Be Your Own Birder

Bird of the Week: Belted Kingfisher

This week’s featured bird is very aptly named – the belted kingfisher does indeed wear a “belt” of color, it has a crown-like crest fit for royalty and it is a champion fisher. But there’s so much more to these amazing birds!

Belted Kingfisher

Belted Kingfisher – Photo by Russ

Name: Belted Kingfisher
Scientific Name: Megaceryle alcyon
Scientific FamilyAlcedinidae (Kingfishers)

Habitat: Always near wooded freshwater or slightly brackish water sources, including lakes, bays, estuaries, rivers, ponds and streams. The best habitats have at least some loose, steep banks for these cavity-nesting birds, and are rich in small fish and large insects that serve as prey. Belted kingfishers prefer habitats that have perches overhanging the water, such as drooping branches, dead snags or even wires and power lines where they can perch patiently and wait for prey to come too close.

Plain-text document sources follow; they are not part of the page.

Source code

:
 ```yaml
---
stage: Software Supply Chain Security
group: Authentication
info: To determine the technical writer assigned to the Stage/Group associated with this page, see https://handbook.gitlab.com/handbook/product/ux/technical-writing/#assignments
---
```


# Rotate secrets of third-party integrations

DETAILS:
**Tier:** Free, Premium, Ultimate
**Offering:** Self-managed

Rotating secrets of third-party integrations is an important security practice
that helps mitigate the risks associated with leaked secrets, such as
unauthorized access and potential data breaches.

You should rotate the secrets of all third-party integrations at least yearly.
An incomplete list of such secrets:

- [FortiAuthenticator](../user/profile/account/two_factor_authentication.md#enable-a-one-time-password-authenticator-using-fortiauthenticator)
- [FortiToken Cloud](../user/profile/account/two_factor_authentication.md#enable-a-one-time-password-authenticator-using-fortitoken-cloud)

Range: These birds are widespread throughout North America. In Canada and northern Alaska, they are only summer guests, but they stay year-round along the Pacific coast, Aleutian Islands and much of the continental United States. They are winter visitors in the hottest parts of the southwestern United States as well as Mexico, the Caribbean and along the northern South American coast from Colombia to Guyana.

Belted kingfishers are very distinctive birds with a top-heavy build, large head and long, straight, stout bill. Males are overall slate blue-gray with a white throat and white belly separated by a slate blue-gray band across the breast, and the tail has fine barring. Females are slightly larger than males and have a chestnut band across the belly just below the blue-gray breast band, and they also show some chestnut on the flanks. Both genders have a small white spot in front of the eye on the blue-gray face, and both have a shaggy crest they can raise and lower with mood, expression or communication. The tail is straight across, and the wings seem overly large for the bird’s size, but those wings serve them well with hovering flight that allows kingfishers to hunt effectively and plunge dive after prey in the water. In flight, their path is straight with rapid wing beats, and they often chatter rapidly while flying as well.

I’ve had many great experiences with belted kingfishers. One of my first was with a cooperative male who happily perched on the corner of a solar panel adjacent to a marshy pond where he was fishing. He kept returning to the same perch after each foray, giving me plenty of opportunities to see him from all angles and postures. I’ve also seen these birds camped out at a local Walmart where there is another marshy pond with a perfect power line right over the water, ideal as a hunting perch. I’ve even been fortunate to have a belted kingfisher right in my neighborhood, which we spotted both perched and flying along a small retention stream that is perfect kingfisher habitat with overhanging vegetation and steep dirt banks for nesting. You never know where these bold birds may appear, and every time you do see them, they are well worth watching!